Now that I have no reason to be a worried, nervous wreck (only till something new comes by, but still!), I can stop to pause and think about it. Healthy is important, but when did fat become a priority for me? Especially since, as an adult I always want to lose it from various parts of my body?

I think all moms in India feel like this or rather, are MADE to feel like this. The words “chubby” and “healthy” are used interchangeably, as if they were synonyms. Aajis, Ajobas, Kakas, Kakus – the entire Brady Bunch of relatives wants to see a fat baby. “Kitttnnnaaa dubla hua re mera baccha, Allu kuch khilati nahi kya usko?” (“Look hoooowww thin my poor baby’s looking, Allu don’t you feed her properly?”) remarks my own Phuppi, every time we visit her. Her remarks always upset me and I fret the entire day about how my baby doesn’t gain weight. No amount of rationalizing helps, and I end up almost in tears wondering why my baby isn’t fat.

There are millions of other moms in the same boat.
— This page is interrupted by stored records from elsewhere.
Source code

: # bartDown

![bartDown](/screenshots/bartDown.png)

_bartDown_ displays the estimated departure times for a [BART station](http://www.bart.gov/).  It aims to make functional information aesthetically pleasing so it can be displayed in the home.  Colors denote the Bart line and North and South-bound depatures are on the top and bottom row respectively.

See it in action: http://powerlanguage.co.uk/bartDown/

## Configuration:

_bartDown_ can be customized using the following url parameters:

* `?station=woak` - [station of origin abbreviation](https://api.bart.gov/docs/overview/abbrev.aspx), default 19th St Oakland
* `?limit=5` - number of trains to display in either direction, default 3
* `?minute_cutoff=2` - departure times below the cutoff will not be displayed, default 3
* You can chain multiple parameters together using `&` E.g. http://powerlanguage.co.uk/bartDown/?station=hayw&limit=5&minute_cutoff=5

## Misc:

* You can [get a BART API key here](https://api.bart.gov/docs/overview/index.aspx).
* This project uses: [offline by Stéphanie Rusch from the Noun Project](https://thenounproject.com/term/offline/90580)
Some get defensive (Oh he’ s just become taller and he’ s sooo active!), others complain and fret about it (She just won’t eat, I don’t know what to do!) and I even know some mothers that hound doctors for a ‘tonic’ that will “increase appetite”!

I am about an inch away from doing the same myself when I chance upon this wonderful book called My Child Won’t Eat. Oh, if only I could squeeze Dr. Carlos González into a bear hug for his writings! All you worried mommies, just grab a copy and read it, read it, read it!

Dr. González doesn’t encourage making food into funny shapes for children or trying to hide vegetables or making plane noises. He believes in giving children healthy options and then leaving them to it: no coercion, no punishments for not eating, nothing. His basic philosophy when it comes to feeding your infant/child is to chill out, parents!  Society pressures us to feed them sooner and more than they really need or even is good for them.  A baby’s stomach is so small, it should be obvious why they might start crying halfway through their meal – they’re stuffed!  Another point he makes is that the growth charts we use today do not take into account the parent’s genetics:  I’m small (and was very small as a child), my husband is small (and was very small as a child), so how realistic is it for me to expect Rumi to be otherwise?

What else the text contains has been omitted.